Task brief -
For the word "между", return each line of the data in which it occurs.

Plain-text document sources
════

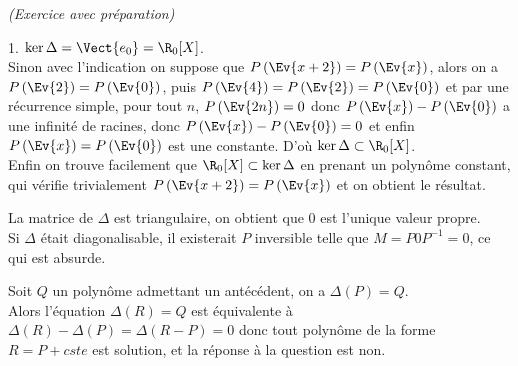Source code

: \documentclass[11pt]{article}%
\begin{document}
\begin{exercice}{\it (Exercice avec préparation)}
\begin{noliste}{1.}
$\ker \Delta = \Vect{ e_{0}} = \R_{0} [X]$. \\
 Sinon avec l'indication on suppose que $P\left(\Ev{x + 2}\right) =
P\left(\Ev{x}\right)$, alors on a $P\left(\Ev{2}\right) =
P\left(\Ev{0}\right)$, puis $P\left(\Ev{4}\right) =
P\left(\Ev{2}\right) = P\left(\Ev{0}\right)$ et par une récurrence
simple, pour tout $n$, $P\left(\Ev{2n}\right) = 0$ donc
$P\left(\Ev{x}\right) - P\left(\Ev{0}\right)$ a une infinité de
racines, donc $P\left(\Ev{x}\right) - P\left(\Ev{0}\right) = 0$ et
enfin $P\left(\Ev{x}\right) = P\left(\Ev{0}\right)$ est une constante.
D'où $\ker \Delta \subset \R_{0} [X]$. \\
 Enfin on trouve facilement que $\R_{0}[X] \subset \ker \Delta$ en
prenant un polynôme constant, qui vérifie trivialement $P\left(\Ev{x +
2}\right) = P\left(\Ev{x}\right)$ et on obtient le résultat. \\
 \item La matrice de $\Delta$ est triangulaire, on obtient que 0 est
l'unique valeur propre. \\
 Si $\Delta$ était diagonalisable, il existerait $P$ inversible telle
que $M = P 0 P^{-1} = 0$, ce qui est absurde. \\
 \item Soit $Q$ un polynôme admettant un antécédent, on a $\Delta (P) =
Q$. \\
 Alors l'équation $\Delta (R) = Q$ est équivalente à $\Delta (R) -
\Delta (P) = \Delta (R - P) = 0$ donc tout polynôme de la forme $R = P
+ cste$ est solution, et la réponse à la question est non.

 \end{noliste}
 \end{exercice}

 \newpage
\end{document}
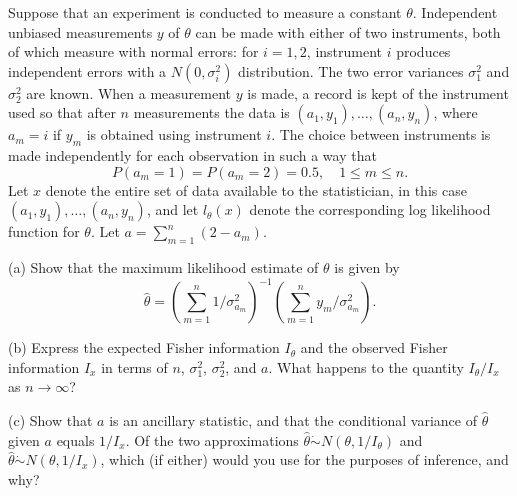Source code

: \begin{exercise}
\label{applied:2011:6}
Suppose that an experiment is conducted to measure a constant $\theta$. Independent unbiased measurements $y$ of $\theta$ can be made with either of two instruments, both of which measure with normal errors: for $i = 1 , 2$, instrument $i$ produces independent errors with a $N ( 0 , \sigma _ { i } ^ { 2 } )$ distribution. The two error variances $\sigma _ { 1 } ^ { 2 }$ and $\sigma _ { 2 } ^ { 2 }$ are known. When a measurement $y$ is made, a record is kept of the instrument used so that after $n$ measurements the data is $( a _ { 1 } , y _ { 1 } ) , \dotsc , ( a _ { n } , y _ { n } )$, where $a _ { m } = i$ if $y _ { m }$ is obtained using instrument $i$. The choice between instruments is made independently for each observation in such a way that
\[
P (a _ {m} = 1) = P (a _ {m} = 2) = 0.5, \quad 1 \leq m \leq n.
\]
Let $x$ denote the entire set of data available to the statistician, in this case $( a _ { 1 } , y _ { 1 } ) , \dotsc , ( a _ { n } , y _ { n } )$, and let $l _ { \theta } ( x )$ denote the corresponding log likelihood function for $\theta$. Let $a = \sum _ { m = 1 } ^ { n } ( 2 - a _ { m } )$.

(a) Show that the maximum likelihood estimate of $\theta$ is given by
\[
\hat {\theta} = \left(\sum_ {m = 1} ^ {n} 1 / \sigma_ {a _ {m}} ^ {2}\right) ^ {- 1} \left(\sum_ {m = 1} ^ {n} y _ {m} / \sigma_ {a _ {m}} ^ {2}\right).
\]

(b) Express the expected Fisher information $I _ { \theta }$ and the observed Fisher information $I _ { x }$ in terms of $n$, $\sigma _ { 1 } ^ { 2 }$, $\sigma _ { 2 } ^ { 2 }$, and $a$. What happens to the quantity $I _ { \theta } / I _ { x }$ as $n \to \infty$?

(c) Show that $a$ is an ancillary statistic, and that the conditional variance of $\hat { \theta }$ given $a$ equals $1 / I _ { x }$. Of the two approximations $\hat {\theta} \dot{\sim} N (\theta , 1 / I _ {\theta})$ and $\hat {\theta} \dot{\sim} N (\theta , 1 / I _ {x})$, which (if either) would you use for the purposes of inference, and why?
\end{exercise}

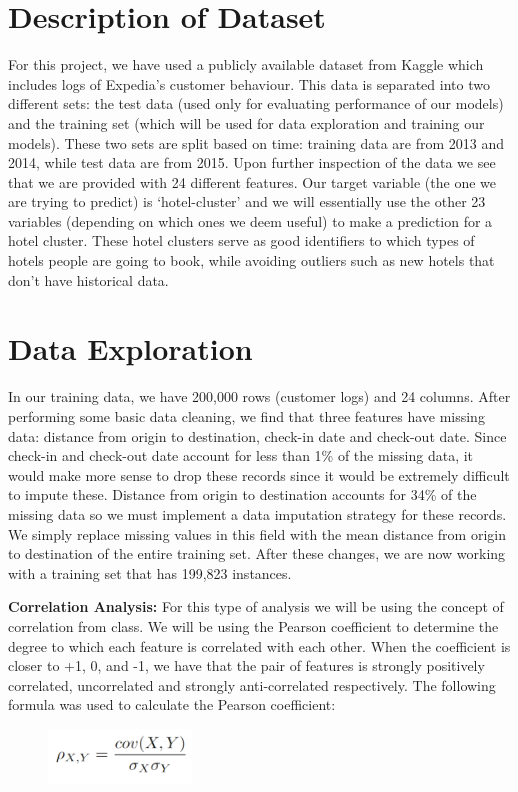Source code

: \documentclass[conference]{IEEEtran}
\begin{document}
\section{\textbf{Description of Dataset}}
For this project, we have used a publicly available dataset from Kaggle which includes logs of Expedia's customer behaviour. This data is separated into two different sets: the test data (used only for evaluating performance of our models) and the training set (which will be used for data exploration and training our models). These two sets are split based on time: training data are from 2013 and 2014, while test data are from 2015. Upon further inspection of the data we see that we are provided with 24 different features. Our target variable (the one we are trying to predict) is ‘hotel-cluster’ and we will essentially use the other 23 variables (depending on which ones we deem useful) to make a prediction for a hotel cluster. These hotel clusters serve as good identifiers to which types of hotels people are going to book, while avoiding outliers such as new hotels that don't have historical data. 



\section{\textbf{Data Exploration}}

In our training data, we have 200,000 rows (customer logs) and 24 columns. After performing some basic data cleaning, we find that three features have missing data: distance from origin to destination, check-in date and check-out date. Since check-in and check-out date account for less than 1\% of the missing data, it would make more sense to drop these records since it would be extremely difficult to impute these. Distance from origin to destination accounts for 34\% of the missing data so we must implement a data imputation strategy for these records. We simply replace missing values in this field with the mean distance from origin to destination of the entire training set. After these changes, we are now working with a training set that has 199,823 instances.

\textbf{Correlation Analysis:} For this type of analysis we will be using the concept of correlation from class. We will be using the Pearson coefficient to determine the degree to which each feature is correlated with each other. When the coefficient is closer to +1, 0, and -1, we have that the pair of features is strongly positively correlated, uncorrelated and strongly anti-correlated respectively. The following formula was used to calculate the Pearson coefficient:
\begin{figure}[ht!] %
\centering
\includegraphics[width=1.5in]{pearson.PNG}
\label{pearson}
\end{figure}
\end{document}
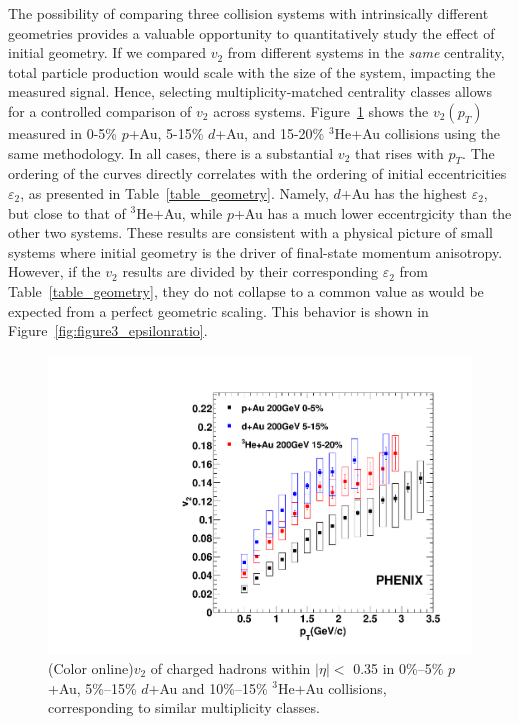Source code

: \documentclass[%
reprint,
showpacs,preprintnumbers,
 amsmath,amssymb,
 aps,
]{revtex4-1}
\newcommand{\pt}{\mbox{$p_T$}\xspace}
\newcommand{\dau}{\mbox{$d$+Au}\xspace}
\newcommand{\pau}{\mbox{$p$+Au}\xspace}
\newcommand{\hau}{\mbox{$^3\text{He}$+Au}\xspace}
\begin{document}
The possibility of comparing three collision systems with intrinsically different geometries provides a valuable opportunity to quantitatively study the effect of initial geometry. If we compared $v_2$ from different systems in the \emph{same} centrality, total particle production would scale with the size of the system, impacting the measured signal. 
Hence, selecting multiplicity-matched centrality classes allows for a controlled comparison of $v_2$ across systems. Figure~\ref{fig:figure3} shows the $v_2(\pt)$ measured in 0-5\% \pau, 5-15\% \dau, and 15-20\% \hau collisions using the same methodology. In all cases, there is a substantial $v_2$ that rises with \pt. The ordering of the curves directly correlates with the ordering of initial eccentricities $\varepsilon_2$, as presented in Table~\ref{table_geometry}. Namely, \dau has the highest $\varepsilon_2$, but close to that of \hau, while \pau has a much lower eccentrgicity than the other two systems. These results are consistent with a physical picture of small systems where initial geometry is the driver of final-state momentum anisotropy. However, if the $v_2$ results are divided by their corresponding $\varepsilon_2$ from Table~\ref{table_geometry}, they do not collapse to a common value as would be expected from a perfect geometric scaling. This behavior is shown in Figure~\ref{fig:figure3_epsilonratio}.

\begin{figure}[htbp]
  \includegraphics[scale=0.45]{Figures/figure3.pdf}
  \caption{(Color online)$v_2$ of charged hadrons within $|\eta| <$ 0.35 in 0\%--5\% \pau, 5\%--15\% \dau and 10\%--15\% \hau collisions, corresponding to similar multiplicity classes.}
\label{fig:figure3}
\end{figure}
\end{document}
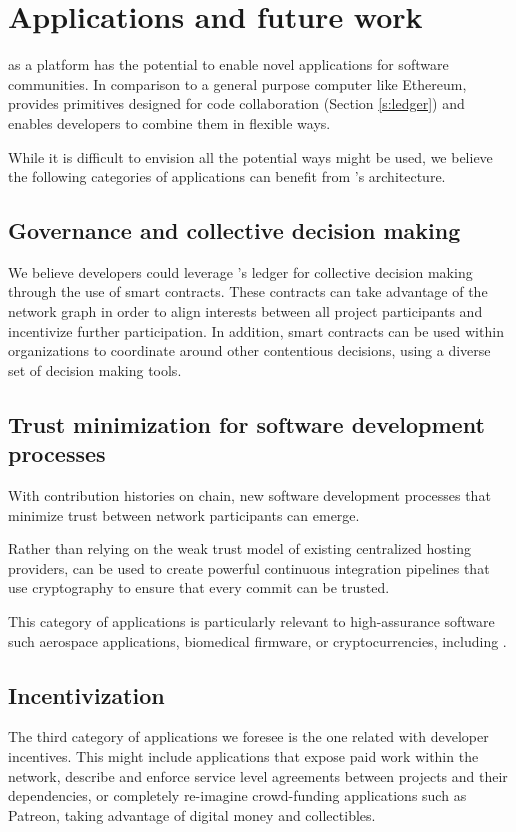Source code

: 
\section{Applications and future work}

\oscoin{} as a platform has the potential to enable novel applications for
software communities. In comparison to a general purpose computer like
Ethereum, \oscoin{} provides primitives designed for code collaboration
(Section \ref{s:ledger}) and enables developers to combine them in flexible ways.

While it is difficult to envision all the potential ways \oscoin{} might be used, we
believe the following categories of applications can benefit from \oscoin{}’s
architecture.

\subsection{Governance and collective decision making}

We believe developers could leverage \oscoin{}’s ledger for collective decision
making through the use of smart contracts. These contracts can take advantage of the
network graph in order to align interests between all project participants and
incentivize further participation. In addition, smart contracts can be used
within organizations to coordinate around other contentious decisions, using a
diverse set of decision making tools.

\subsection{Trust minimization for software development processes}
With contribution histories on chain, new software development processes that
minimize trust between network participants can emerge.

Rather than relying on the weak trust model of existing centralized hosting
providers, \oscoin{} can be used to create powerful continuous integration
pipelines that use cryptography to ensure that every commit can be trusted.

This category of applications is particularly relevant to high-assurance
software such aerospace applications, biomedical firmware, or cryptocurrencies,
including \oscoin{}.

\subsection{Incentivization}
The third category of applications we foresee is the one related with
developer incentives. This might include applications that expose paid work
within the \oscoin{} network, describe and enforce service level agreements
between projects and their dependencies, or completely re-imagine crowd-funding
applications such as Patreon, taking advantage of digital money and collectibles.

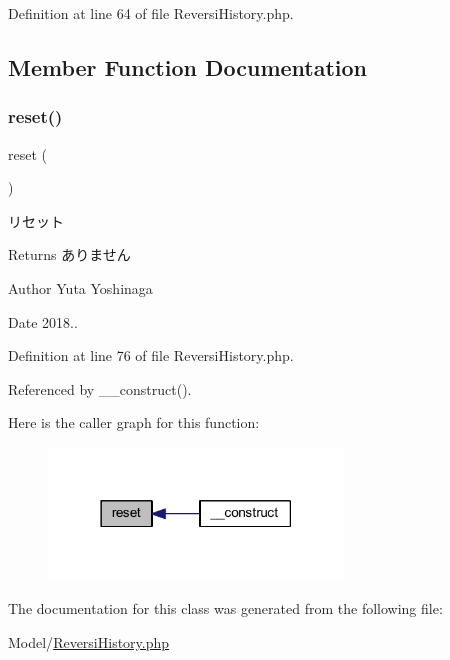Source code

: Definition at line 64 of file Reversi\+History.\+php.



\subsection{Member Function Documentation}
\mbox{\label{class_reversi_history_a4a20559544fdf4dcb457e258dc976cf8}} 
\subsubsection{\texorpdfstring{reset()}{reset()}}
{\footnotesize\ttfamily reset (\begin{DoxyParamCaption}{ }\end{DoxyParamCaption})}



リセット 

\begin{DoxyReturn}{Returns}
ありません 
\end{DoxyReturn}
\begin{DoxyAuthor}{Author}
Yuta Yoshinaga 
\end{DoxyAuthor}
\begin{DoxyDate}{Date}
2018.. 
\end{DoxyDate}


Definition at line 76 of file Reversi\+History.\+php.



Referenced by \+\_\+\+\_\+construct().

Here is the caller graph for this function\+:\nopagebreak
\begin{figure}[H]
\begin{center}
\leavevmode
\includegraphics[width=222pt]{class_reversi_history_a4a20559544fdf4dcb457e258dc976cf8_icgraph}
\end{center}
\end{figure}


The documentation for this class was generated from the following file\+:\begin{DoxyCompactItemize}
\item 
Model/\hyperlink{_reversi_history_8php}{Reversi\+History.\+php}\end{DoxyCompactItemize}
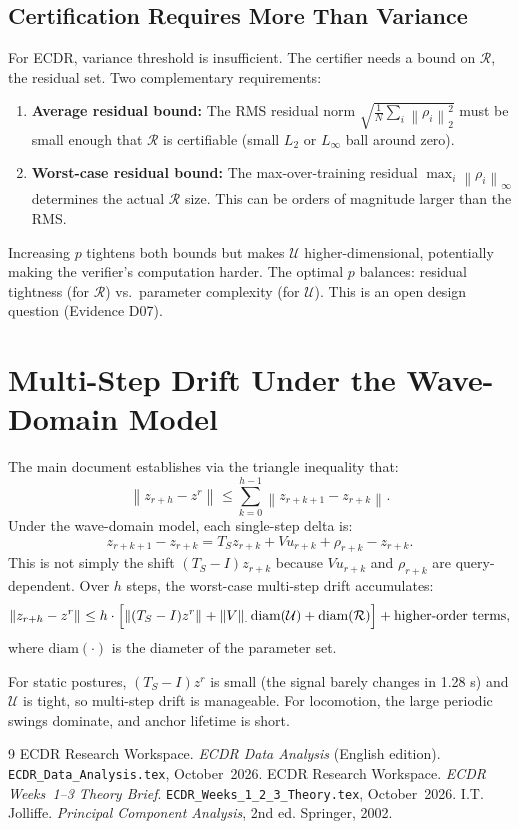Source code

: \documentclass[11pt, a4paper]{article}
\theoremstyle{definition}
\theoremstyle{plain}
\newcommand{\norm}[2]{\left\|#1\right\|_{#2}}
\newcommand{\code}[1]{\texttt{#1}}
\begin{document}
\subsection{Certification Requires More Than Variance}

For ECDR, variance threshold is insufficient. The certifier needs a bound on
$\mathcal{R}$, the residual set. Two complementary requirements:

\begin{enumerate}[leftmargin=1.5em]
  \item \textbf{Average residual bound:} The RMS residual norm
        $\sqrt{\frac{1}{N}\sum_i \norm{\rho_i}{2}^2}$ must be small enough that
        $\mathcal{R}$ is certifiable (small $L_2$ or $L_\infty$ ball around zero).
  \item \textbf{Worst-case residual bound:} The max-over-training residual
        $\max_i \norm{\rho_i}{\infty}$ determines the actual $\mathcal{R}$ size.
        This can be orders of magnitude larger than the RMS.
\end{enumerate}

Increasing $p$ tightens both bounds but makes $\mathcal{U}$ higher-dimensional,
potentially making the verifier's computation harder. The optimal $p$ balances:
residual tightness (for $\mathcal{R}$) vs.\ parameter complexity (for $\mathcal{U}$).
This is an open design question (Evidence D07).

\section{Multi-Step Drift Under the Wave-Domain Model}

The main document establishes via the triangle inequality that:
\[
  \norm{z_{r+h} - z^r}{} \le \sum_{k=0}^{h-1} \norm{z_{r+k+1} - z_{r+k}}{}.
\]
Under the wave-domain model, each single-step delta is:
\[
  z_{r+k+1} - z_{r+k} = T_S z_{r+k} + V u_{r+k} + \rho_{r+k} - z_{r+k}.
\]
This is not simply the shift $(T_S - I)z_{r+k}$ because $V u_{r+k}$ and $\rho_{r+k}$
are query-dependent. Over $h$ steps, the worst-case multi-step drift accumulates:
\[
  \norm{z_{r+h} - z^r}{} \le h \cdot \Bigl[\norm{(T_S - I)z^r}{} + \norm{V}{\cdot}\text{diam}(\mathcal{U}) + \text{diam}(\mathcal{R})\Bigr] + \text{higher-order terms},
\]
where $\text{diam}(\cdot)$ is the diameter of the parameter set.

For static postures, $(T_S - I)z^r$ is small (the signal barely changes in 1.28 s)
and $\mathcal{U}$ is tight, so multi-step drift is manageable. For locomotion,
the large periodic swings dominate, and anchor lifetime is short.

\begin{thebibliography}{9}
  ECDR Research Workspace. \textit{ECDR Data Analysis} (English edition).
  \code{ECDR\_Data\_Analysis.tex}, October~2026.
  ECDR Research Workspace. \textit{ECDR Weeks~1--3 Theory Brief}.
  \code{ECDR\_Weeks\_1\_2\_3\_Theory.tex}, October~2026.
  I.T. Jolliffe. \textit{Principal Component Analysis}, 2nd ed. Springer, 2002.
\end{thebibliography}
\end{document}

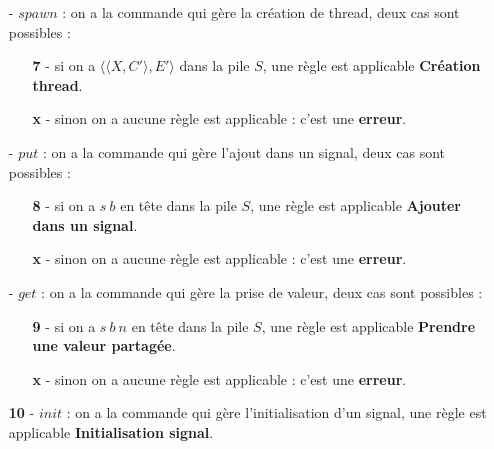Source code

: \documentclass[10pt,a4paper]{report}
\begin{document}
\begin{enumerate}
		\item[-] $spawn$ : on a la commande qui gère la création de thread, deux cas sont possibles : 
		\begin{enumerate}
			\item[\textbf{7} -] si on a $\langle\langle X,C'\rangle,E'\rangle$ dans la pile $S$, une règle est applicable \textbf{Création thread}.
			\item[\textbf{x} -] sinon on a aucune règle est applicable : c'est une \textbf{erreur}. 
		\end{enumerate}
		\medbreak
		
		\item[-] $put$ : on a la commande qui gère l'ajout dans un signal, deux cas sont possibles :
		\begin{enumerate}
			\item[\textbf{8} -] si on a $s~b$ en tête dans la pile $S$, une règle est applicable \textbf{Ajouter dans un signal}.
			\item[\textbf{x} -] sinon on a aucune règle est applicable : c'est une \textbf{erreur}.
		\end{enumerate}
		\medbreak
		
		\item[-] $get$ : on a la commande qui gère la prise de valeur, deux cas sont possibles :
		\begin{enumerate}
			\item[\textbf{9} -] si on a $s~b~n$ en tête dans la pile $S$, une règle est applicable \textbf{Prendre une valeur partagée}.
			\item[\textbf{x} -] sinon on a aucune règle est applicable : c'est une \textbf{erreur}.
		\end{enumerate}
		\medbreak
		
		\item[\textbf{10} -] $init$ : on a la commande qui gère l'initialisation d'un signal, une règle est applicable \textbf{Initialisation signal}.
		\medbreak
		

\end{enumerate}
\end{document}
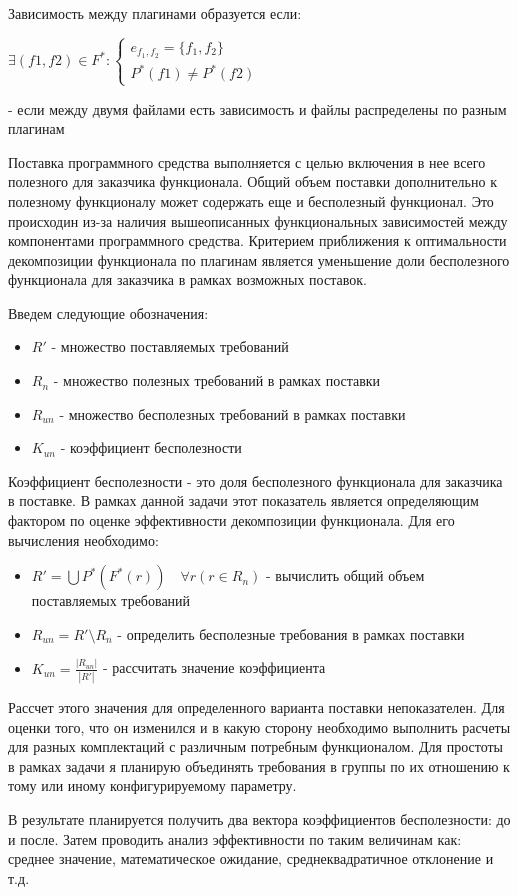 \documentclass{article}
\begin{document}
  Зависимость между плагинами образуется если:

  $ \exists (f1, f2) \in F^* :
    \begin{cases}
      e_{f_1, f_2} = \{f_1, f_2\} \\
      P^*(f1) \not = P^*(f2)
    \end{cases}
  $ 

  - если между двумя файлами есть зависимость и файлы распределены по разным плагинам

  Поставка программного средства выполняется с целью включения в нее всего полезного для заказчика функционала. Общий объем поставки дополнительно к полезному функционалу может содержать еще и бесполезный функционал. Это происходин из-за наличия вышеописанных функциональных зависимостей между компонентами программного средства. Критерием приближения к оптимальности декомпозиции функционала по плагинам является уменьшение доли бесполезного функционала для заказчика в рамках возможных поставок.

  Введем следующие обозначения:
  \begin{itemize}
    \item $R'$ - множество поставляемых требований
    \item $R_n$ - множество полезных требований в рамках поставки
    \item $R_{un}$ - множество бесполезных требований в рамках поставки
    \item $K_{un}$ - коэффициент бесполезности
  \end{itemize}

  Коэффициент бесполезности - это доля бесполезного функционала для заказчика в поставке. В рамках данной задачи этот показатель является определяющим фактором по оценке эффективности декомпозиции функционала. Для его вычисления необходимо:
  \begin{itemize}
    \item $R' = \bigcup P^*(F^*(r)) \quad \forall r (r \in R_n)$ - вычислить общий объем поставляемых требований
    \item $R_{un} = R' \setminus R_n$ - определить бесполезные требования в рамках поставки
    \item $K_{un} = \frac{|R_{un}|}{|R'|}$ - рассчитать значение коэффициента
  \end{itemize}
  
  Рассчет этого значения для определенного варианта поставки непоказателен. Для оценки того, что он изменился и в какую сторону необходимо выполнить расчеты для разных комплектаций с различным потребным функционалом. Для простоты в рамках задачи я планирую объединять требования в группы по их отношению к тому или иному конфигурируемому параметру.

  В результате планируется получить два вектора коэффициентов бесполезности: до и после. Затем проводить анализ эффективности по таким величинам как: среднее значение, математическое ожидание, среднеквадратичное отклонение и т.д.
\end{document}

════

Answer space -
  Зависимость между плагинами образуется если:
  - если между двумя файлами есть зависимость и файлы распределены по разным плагинам
  Поставка программного средства выполняется с целью включения в нее всего полезного для заказчика функционала. Общий объем поставки дополнительно к полезному функционалу может содержать еще и бесполезный функционал. Это происходин из-за наличия вышеописанных функциональных зависимостей между компонентами программного средства. Критерием приближения к оптимальности декомпозиции функционала по плагинам является уменьшение доли бесполезного функционала для заказчика в рамках возможных поставок.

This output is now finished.